--- START ---

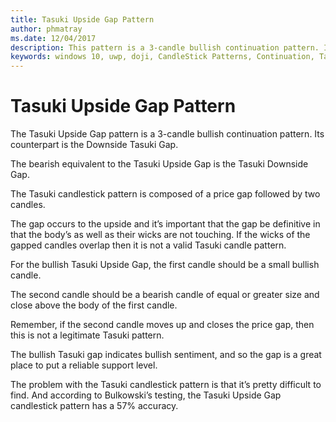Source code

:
 ```yaml
---
title: Tasuki Upside Gap Pattern
author: phmatray
ms.date: 12/04/2017
description: This pattern is a 3-candle bullish continuation pattern. Its counterpart is the Downside Tasuki Gap.
keywords: windows 10, uwp, doji, CandleStick Patterns, Continuation, Tasuki Upside Gap, Three Candle Pattern
---
```


# Tasuki Upside Gap Pattern

The Tasuki Upside Gap pattern is a 3-candle bullish continuation pattern. Its counterpart is the Downside Tasuki Gap.

The bearish equivalent to the Tasuki Upside Gap is the Tasuki Downside Gap.

The Tasuki candlestick pattern is composed of a price gap followed by two candles.

The gap occurs to the upside and it’s important that the gap be definitive in that the body’s as well as their wicks are not touching. If the wicks of the gapped candles overlap then it is not a valid Tasuki candle pattern.

For the bullish Tasuki Upside Gap, the first candle should be a small bullish candle.

The second candle should be a bearish candle of equal or greater size and close above the body of the first candle.

Remember, if the second candle moves up and closes the price gap, then this is not a legitimate Tasuki pattern.

The bullish Tasuki gap indicates bullish sentiment, and so the gap is a great place to put a reliable support level.

The problem with the Tasuki candlestick pattern is that it’s pretty difficult to find. And according to Bulkowski’s testing, the Tasuki Upside Gap candlestick pattern has a 57% accuracy.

--- END ---

▶ What you have to do: Restate word for word every line from the one containing "Remember, if the" through the final line of the listing. Both end lines belong in the answer.

▶ Reply:
Remember, if the second candle moves up and closes the price gap, then this is not a legitimate Tasuki pattern.

The bullish Tasuki gap indicates bullish sentiment, and so the gap is a great place to put a reliable support level.

The problem with the Tasuki candlestick pattern is that it’s pretty difficult to find. And according to Bulkowski’s testing, the Tasuki Upside Gap candlestick pattern has a 57% accuracy.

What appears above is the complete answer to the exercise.